Tasawuf dan Wali menurut Syeikh Hasyim Asy'ari
Tasawwuf dan Wali
Menurut Syeikh Hasyim Asy’ari
Dari sini tampak jelas
bahwa, seorang sufi dalam pandangan Syeikh Hasyim adalah orang yang benar-benar
menjaga adab. Adab kepada Allah, Rasulullahdan syariah Islam
Oleh: Muhammad
Farhan*
SYEIKH
Hasyim Asy’ari, pendiri NU, menjelaskan tentang hakikat tasawwuf serta
penyimpangannya dalam dua kitab yaitu, Risalah Ahlis Sunnah wal Jama’ah dan
Al-Dhurar al-Muntatsirah fi al-Masa’il al-Tis’a ‘Asyarah.

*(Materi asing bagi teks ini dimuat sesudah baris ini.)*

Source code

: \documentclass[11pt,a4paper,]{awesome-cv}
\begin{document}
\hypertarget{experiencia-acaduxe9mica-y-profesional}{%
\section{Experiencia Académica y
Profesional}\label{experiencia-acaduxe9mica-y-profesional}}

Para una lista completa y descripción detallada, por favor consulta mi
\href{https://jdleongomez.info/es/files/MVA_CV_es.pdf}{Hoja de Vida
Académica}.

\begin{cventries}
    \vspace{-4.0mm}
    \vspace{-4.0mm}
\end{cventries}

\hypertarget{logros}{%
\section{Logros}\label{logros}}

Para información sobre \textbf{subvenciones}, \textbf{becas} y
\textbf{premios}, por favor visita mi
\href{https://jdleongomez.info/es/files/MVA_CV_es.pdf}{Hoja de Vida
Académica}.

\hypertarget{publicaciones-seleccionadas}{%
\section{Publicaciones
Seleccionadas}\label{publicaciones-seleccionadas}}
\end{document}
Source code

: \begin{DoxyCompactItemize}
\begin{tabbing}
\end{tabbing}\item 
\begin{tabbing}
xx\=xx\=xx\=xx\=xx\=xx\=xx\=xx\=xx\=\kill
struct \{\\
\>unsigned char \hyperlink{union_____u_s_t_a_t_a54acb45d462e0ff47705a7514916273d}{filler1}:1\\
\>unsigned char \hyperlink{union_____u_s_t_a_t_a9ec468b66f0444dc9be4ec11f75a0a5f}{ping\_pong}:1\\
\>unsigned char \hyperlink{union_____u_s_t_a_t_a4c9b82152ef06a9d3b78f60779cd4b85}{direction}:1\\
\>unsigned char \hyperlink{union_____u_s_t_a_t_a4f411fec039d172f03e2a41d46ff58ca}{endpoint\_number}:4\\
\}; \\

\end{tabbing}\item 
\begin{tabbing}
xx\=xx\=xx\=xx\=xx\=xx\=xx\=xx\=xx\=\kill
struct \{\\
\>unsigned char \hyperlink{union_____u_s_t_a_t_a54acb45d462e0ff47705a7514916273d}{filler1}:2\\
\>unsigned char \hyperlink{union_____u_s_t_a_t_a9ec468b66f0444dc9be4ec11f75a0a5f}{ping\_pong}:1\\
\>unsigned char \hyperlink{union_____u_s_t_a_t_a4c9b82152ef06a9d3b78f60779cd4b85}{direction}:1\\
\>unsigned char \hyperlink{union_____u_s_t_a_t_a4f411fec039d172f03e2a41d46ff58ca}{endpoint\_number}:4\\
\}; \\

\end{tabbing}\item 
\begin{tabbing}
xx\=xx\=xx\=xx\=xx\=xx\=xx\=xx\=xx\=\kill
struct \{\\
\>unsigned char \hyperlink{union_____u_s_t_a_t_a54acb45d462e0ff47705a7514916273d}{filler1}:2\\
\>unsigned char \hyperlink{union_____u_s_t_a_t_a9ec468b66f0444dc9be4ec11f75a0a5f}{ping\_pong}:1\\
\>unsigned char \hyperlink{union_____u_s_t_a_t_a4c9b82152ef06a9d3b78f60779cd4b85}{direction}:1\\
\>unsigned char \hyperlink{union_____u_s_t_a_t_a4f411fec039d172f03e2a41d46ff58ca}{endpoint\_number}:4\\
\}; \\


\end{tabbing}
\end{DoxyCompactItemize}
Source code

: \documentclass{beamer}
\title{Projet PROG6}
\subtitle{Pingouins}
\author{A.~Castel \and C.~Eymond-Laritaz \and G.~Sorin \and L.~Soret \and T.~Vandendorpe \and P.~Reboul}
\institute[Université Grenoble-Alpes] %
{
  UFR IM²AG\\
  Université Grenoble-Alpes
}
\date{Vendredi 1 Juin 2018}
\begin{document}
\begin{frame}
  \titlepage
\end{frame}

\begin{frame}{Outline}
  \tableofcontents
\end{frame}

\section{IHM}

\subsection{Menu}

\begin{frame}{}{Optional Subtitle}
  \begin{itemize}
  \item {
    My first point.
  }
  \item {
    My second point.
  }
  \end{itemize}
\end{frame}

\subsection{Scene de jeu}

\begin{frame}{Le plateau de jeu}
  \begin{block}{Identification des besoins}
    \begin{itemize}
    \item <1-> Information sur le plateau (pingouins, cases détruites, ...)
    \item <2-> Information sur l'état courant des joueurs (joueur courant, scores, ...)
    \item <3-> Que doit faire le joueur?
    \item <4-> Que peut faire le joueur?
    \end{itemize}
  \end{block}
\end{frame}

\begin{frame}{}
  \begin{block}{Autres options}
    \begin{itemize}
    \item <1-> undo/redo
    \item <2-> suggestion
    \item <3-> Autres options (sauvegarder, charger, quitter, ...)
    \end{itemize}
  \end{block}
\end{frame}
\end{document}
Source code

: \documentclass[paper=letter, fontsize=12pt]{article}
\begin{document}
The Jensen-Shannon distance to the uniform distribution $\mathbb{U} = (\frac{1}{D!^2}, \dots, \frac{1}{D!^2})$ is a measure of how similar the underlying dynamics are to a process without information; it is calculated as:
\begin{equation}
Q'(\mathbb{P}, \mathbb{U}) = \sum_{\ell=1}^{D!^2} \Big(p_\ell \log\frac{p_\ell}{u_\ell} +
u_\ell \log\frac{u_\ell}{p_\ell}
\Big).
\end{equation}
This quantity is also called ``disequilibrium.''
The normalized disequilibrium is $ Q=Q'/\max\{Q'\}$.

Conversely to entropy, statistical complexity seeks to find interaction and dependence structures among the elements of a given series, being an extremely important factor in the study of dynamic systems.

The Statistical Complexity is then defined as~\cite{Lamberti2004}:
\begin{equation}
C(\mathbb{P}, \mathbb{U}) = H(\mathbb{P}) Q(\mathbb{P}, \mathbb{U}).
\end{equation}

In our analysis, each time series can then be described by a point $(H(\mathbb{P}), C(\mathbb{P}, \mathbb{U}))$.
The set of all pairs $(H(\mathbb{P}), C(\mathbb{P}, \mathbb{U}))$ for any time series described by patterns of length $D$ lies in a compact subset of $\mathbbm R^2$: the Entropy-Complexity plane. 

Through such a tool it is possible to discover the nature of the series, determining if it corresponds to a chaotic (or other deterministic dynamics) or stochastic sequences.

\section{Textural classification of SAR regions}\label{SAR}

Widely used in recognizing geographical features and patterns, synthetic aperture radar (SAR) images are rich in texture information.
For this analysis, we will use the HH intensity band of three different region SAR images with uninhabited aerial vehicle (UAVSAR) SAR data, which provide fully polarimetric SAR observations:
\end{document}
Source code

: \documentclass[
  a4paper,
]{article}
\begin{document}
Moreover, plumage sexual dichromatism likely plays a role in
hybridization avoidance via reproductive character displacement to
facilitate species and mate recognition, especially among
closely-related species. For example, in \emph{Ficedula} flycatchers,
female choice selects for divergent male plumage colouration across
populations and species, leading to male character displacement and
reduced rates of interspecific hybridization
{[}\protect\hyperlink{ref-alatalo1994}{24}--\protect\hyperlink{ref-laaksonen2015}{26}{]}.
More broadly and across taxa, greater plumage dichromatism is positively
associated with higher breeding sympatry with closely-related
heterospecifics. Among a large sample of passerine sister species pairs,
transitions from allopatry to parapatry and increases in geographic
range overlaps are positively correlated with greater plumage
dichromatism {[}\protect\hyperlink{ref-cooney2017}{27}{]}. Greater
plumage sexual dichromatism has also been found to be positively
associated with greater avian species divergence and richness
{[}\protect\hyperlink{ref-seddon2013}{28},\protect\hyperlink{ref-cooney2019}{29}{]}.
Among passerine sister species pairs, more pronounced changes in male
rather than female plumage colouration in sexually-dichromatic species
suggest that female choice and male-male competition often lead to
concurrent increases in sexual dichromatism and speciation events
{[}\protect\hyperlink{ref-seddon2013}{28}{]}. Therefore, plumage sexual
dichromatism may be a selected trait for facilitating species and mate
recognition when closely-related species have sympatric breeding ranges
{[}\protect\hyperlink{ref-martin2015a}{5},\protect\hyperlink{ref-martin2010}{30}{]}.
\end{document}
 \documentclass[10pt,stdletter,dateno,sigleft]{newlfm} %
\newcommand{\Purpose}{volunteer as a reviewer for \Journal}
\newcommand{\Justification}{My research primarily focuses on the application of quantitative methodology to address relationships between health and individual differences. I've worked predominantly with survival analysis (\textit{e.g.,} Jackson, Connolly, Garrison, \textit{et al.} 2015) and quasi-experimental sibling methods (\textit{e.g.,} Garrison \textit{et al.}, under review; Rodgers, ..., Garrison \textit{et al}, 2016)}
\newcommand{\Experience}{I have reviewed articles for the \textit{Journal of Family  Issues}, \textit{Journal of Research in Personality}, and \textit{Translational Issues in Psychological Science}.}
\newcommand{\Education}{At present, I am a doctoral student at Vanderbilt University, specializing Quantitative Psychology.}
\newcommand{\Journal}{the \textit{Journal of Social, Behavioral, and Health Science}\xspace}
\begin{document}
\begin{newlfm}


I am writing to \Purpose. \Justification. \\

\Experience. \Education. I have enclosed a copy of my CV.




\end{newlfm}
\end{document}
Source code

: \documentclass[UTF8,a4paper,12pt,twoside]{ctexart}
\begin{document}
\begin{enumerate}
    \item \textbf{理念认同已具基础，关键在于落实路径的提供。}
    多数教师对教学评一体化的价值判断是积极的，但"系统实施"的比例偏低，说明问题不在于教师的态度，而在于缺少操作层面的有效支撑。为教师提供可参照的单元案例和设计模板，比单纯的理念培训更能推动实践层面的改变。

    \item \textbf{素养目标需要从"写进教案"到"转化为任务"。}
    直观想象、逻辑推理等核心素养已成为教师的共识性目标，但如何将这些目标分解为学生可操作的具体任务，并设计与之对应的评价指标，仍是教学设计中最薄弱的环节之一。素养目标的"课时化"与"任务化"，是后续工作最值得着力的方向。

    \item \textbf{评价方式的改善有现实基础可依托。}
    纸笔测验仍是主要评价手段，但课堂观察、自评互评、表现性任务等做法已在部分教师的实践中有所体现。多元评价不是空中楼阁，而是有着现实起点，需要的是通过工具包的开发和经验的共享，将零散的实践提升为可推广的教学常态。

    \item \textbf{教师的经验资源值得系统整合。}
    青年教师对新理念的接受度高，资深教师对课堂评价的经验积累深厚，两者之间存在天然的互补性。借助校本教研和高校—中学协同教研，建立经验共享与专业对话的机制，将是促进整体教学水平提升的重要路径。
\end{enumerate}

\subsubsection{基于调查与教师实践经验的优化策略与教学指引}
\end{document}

Kitab Al-Dhurar
ditulis oleh Syeikh Hasyim Asy’ari khusus mengkaji tentang wali dan tariqah
tasawwuf.
Dalam
dunia tasawwuf – juga dalam cabang-cabang ilmu lain – dalam kenyataannya memang
terdapat cendekiawan palsu yang membelokkan jalan dari aturan syariah. Dalam
bidang tasawwuf ini menurut Syeikh Hasyim juga terdapat orang yang merusak
konsep tasawwuf. Peringatan adanya jahlatul mutashawwifah (orang-orang bodoh
yang mengaku bertasawwuf) disebutkan oleh Syeikh Hasyim dalam Risalah Ahlis
Sunnah wal Jama’ah. Ciri-ciri mereka disebutkan menganut paham ibahiyyah (aliran
menggugurkan kewajiban syariat untuk maqom tertentu), reinkarnasi, manunggaling
kawulo (Syeikh Hasyim Asy’ari, Risalah Ahlus Sunnah wal Jama’ah, hal. 12).
Kewajiban
syari’at bagai penganut tariqah sufi dan para sufi tetaplah wajib dijalankan,
dimanapun, kapapun dan dalam keadaan apapun. Syeikh Hasyim menolak jika
kewajiban syariat Nabi Muhammad itu terpakai untuk orang tertentu dan terbatas
pada waktu tertentu. Orang yang meymakini gugurnya syariat pada orang dan waktu
tertentu dikatakan sebagai orang yang mendustakan dan merendahkan al-Qur’an
yang agung (istihza anil Qur’anil ‘adzim). Dengan pemahaman ini, tidak ada
perbedaan antara seorang murid (pengikut tariqah) dengan mursyid (pemimpin
tariqah), antara wali dan yang bukan wali, seluruhnya menanggung kewajiban
syari’at.
Pandangan
Syeikh Hasyim tersebut sejalan dengan Syeikh al-Qusyairi, ulama’ sufi tersohor
dari Khurasan. Dalam kitabnya al-Risalah al-Qusyairiyah, Syeikh al-Qusyairi
menerangkan karakterisitik ahli tasawwuf. Di antaranya hifdzul Adabi al-Syari’ah
(menjaga adab syariah). Syeikh Hasyim juga banyak menukil para sufi beraliran
Sunni, yang terutama Syeikh al-Junaid dan Hujjatul Islamm Imam al-Ghazali.
Dalam
anggaran dasar NU, bahwa dalam aspek tasawwuf NU mengikuti Syeikh al-Junaid
al-Baghdadi dan Imam al-Ghazali. Pemikiran sufi Syeikh Hasyim banyak
dipengaruhi dua ulama sufi tersebut.
Corak
yang menonjol dari pemikiran tassawuf Syeikh Hasyim adalah membangun citra
positif tentang sufi dalam menghadapi aliran-aliran sesat di luar Ahlus Sunnah wal
Jama’ah. Secara geneologis, tasawwuf Syeikh Hasyim berasal dari ajaran Syeikh
Nawawi al-Bantani dan Syeikh Khatib Sambas ketika belajar di Makkah
al-Mukarramah. Syeikh al-Bantani dan Syeikh Khatib Sambas adalah dua ulama’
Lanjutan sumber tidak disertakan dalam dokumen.